■ EXERCISE OBJECTIVE: Look through the material for lines with the word "modify", and copy each one.

== Segment start ==

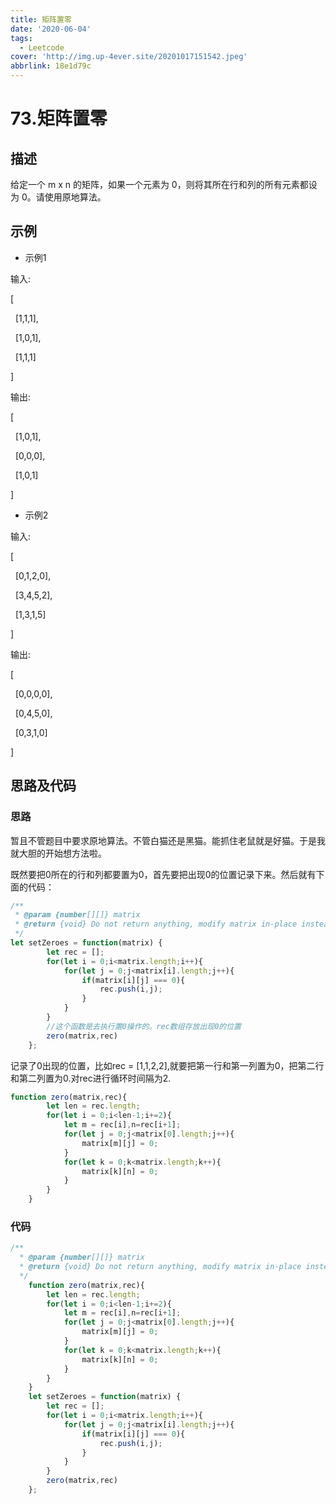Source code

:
 ```yaml
---
title: 矩阵置零
date: '2020-06-04'
tags:
  - Leetcode
cover: 'http://img.up-4ever.site/20201017151542.jpeg'
abbrlink: 18e1d79c
---
```

# 73.矩阵置零

## 描述

给定一个 m x n 的矩阵，如果一个元素为 0，则将其所在行和列的所有元素都设为 0。请使用原地算法。

## 示例

- 示例1

输入: 

[

  [1,1,1],

  [1,0,1],

  [1,1,1]

]

输出: 

[

  [1,0,1],

  [0,0,0],

  [1,0,1]

]

- 示例2

输入: 

[

  [0,1,2,0],

  [3,4,5,2],

  [1,3,1,5]

]

输出:

[

  [0,0,0,0],

  [0,4,5,0],

  [0,3,1,0]

]

## 思路及代码

### 思路

暂且不管题目中要求原地算法。不管白猫还是黑猫。能抓住老鼠就是好猫。于是我就大胆的开始想方法啦。

既然要把0所在的行和列都要置为0，首先要把出现0的位置记录下来。然后就有下面的代码：

```javascript
/**
 * @param {number[][]} matrix
 * @return {void} Do not return anything, modify matrix in-place instead.
 */
let setZeroes = function(matrix) {
        let rec = [];
        for(let i = 0;i<matrix.length;i++){
            for(let j = 0;j<matrix[i].length;j++){
                if(matrix[i][j] === 0){
                    rec.push(i,j);
                }
            }
        }
        //这个函数是去执行置0操作的。rec数组存放出现0的位置
        zero(matrix,rec)
    };
```

记录了0出现的位置，比如rec = [1,1,2,2],就要把第一行和第一列置为0，把第二行和第二列置为0.对rec进行循环时间隔为2.

```javascript
function zero(matrix,rec){
        let len = rec.length;
        for(let i = 0;i<len-1;i+=2){
            let m = rec[i],n=rec[i+1];
            for(let j = 0;j<matrix[0].length;j++){
                matrix[m][j] = 0;
            }
            for(let k = 0;k<matrix.length;k++){
                matrix[k][n] = 0;
            }
        }
    }
```

### 代码

```javascript
/**
  * @param {number[][]} matrix
  * @return {void} Do not return anything, modify matrix in-place instead.
  */
    function zero(matrix,rec){
        let len = rec.length;
        for(let i = 0;i<len-1;i+=2){
            let m = rec[i],n=rec[i+1];
            for(let j = 0;j<matrix[0].length;j++){
                matrix[m][j] = 0;
            }
            for(let k = 0;k<matrix.length;k++){
                matrix[k][n] = 0;
            }
        }
    }
    let setZeroes = function(matrix) {
        let rec = [];
        for(let i = 0;i<matrix.length;i++){
            for(let j = 0;j<matrix[i].length;j++){
                if(matrix[i][j] === 0){
                    rec.push(i,j);
                }
            }
        }
        zero(matrix,rec)
    };
```
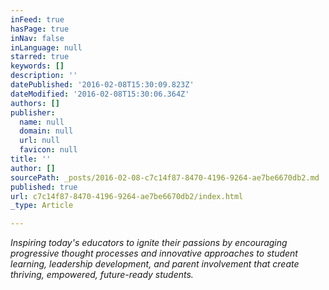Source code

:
 ```yaml
---
inFeed: true
hasPage: true
inNav: false
inLanguage: null
starred: true
keywords: []
description: ''
datePublished: '2016-02-08T15:30:09.823Z'
dateModified: '2016-02-08T15:30:06.364Z'
authors: []
publisher:
  name: null
  domain: null
  url: null
  favicon: null
title: ''
author: []
sourcePath: _posts/2016-02-08-c7c14f87-8470-4196-9264-ae7be6670db2.md
published: true
url: c7c14f87-8470-4196-9264-ae7be6670db2/index.html
_type: Article

---
```

_Inspiring today's educators to ignite their passions by encouraging progressive thought processes and innovative approaches to student learning, leadership development, and parent involvement that create thriving, empowered, future-ready students._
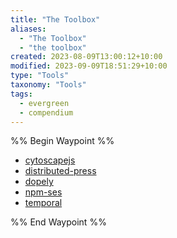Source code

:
 ```yaml
---
title: "The Toolbox"
aliases:
  - "The Toolbox"
  - "the toolbox"
created: 2023-08-09T13:00:12+10:00
modified: 2023-09-09T18:51:29+10:00
type: "Tools"
taxonomy: "Tools"
tags:
  - evergreen
  - compendium
---
```


%% Begin Waypoint %%

- [cytoscapejs](./the-toolbox/cytoscapejs.md)
- [distributed-press](./the-toolbox/distributed-press.md)
- [dopely](./the-toolbox/dopely.md)
- [npm-ses](./the-toolbox/npm-ses.md)
- [temporal](./the-toolbox/temporal.md)

%% End Waypoint %%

== Segment end ==

■ ANSWER TO THIS TASK:
 * @return {void} Do not return anything, modify matrix in-place instead.
  * @return {void} Do not return anything, modify matrix in-place instead.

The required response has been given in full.